Task goal | Output exactly those lines of the data that lie between the line containing "### Currently Supported Versions of PHP" and the final line, both ends counted.

Data supplied section start

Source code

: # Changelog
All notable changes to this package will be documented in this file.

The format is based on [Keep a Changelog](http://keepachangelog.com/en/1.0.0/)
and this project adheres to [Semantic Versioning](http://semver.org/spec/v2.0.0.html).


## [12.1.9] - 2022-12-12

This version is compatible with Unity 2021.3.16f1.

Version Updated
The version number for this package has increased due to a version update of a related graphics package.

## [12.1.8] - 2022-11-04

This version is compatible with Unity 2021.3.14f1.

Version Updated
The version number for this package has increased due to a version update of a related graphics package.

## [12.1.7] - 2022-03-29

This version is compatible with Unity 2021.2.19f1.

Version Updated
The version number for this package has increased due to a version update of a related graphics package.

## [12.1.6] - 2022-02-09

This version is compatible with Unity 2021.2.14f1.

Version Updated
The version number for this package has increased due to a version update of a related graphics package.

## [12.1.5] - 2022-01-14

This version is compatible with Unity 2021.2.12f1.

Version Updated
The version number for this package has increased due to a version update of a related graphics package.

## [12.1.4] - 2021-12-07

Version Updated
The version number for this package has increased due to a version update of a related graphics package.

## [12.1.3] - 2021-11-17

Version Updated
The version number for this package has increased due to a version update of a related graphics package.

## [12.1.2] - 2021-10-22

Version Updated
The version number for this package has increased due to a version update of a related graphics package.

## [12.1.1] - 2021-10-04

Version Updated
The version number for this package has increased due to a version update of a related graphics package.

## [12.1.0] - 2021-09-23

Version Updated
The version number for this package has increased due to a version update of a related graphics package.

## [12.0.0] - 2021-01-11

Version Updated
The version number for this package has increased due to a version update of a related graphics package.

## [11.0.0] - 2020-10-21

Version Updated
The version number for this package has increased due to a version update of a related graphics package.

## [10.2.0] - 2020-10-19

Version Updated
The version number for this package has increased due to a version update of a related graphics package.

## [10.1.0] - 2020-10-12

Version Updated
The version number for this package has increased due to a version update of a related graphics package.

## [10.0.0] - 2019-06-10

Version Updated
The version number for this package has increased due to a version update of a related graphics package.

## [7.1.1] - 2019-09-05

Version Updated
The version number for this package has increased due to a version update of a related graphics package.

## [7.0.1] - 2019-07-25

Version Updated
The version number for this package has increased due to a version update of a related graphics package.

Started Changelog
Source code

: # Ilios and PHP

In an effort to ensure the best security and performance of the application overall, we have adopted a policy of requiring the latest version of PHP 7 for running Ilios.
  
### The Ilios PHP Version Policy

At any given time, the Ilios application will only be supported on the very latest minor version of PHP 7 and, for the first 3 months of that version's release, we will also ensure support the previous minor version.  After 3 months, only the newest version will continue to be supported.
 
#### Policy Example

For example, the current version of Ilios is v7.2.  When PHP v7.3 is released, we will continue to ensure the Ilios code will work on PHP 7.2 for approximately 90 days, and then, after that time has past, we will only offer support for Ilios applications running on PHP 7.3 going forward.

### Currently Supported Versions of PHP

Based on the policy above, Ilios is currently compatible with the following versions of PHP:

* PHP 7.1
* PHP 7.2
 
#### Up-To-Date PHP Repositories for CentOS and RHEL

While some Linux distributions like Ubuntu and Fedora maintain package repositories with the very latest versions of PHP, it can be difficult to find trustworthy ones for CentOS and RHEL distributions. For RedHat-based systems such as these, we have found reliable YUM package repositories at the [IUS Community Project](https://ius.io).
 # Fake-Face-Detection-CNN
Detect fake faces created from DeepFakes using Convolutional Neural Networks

Data supplied section end

Reply |
### Currently Supported Versions of PHP

Based on the policy above, Ilios is currently compatible with the following versions of PHP:

* PHP 7.1
* PHP 7.2
 
#### Up-To-Date PHP Repositories for CentOS and RHEL

While some Linux distributions like Ubuntu and Fedora maintain package repositories with the very latest versions of PHP, it can be difficult to find trustworthy ones for CentOS and RHEL distributions. For RedHat-based systems such as these, we have found reliable YUM package repositories at the [IUS Community Project](https://ius.io).
 # Fake-Face-Detection-CNN
Detect fake faces created from DeepFakes using Convolutional Neural Networks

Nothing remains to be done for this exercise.